* Dataset entries *

┌──

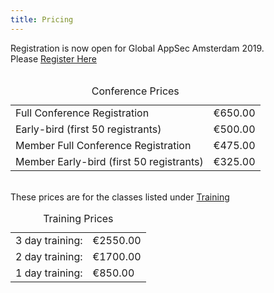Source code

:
 ```yaml
---
title: Pricing
---
```


<section class="pricing">
    <div>
        Registration is now open for Global AppSec Amsterdam 2019.<br/>
        Please <a href="https://www.regonline.com/globalappsecams19_2568596">Register Here</a>
    </div>
    <br/>
    <table class="price-table">
        <caption>Conference Prices</caption>
        <tr>
            <td>Full Conference Registration</td>
            <td class="price">€650.00</td>
        </tr>
        <tr>
            <td class="indent">Early-bird (first 50 registrants)</td>
            <td class="price"> €500.00</td>
        </tr>
        <tr>
            <td>Member Full Conference Registration</td>
            <td class="price">€475.00</td>
        </tr>
        <tr>
            <td class="indent"> Member Early-bird (first 50 registrants)</td>
            <td class="price"> €325.00</td>
        </tr>
    </table>
    <br/>
    <div>
        These prices are for the classes listed under <a href="/program/trainings">Training</a> 
    </div>
    <table class="price-table">
        <caption>Training Prices</caption>
        <tr>
            <td>3 day training:</td>
            <td class="price"> €2550.00</td>
        </tr>
        <tr>
            <td>2 day training:</td><td class="price">€1700.00</td>
        </tr>
        <tr>
            <td>1 day training:</td><td class="price">€850.00</td>
        </tr>
    </table>
</section>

└──

* Exercise *
Would you filter the records and copy each line that contains the word "first"?

* Output *
            <td class="indent">Early-bird (first 50 registrants)</td>
            <td class="indent"> Member Early-bird (first 50 registrants)</td>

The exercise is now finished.